Bohemian settlers came to this area of northwest Rawlins County in 1886. They had lived in Chicago, Omaha and Humboldt, Neb., after emigrating from central Europe. They continued to speak their native Czech language and found it difficult to take part in the nearby English-speaking Immaculate Conception Parish at Studer Settlement, located five miles north and nine miles west of Atwood. About once a year, a Czech-speaking priest would arrive at the parish to hear confessions and celebrate the Mass in their language.
In 1910, Father Placide Wolker was sent to Illinois to study Czech and then was assigned to both Immaculate Conception and SS. Cyril and Methodius Parish at Bohemian Settlement, located about 10 miles to the northeast.
Residents wanted to build a church of their own, so in 1916, with Father Wolker’s support, they began to raise the money. A site was selected about seven miles north of the town of Beardsley. By the time the brick church, dedicated to the Bohemian martyr St. John Nepomucene, was dedicated in May 1917, it was completely paid for.

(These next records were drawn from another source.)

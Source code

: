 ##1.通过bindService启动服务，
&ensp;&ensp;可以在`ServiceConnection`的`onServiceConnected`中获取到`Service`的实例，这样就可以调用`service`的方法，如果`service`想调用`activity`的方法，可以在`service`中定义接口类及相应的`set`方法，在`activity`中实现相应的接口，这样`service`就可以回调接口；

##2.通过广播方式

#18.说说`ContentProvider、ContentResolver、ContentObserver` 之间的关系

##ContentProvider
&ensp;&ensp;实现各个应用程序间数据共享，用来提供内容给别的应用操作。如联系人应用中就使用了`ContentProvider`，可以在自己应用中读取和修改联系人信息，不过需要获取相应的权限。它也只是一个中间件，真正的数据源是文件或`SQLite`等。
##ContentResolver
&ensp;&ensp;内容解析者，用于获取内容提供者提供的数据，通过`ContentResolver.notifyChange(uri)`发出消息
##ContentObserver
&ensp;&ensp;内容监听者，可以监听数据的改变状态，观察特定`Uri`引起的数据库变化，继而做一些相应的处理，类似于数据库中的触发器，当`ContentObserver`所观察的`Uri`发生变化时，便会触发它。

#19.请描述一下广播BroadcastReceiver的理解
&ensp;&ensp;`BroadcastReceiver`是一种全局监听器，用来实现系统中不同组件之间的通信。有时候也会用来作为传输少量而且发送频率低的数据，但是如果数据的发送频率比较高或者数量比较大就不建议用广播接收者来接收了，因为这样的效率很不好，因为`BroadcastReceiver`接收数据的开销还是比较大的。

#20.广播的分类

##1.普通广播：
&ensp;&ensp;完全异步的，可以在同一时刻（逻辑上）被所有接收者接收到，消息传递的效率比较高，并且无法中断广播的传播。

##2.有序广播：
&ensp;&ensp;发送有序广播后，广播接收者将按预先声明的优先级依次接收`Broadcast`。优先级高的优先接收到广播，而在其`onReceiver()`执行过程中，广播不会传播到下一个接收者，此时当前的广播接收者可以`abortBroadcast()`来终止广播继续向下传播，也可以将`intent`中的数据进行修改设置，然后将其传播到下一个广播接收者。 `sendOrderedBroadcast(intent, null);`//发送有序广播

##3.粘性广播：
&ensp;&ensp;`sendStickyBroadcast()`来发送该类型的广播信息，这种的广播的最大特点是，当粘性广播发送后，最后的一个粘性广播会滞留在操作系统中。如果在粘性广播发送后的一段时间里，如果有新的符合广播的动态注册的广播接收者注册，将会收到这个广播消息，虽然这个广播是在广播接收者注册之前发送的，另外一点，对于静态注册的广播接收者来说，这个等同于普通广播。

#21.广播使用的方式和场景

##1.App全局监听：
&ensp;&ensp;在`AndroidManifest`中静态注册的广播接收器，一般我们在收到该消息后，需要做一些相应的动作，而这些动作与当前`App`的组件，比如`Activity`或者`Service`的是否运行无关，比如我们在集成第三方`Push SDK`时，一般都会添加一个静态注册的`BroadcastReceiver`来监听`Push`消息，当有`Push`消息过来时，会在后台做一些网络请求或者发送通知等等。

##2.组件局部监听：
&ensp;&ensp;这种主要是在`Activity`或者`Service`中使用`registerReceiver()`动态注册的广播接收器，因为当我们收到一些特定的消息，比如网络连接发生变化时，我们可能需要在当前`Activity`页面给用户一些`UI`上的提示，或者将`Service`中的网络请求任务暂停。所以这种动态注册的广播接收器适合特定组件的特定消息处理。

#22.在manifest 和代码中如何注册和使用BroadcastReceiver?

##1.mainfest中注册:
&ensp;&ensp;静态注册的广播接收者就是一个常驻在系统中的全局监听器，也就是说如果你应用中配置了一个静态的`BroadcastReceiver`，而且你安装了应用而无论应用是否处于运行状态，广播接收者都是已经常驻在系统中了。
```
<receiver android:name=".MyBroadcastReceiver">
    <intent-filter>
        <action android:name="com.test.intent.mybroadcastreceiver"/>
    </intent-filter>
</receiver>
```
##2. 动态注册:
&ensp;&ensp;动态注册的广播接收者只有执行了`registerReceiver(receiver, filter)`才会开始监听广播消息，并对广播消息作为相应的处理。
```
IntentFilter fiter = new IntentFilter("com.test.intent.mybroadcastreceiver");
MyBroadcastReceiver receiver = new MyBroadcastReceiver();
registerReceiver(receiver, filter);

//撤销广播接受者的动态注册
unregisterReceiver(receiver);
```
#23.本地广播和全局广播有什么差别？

Dwindling membership forced the closing of Immaculate Conception in 1921 and SS. Cyril and Methodius in 1979. Families from both parishes became part of St. John Nepomucene.
By 1937, English had become the predominant language of the parishioners, and during a redecoration project, the original Czech phrase “Svaty, Svaty, Svaty, Hospodin Buh Zastupu” stenciled above the altar was changed to the Latin “Sanctus, Sanctus, Sanctus, Dominus Deus Sabaoth,” or “Holy, Holy, Holy, Lord God of Hosts.”
Today, St. John Nepomucene Church still stands alone on the prairie, its 85-foot-tall tower topped by a silver dome visible for miles. Inside, stained-glass windows bear the names of donors written in Czech, and ornate statues of saints grace the original altars.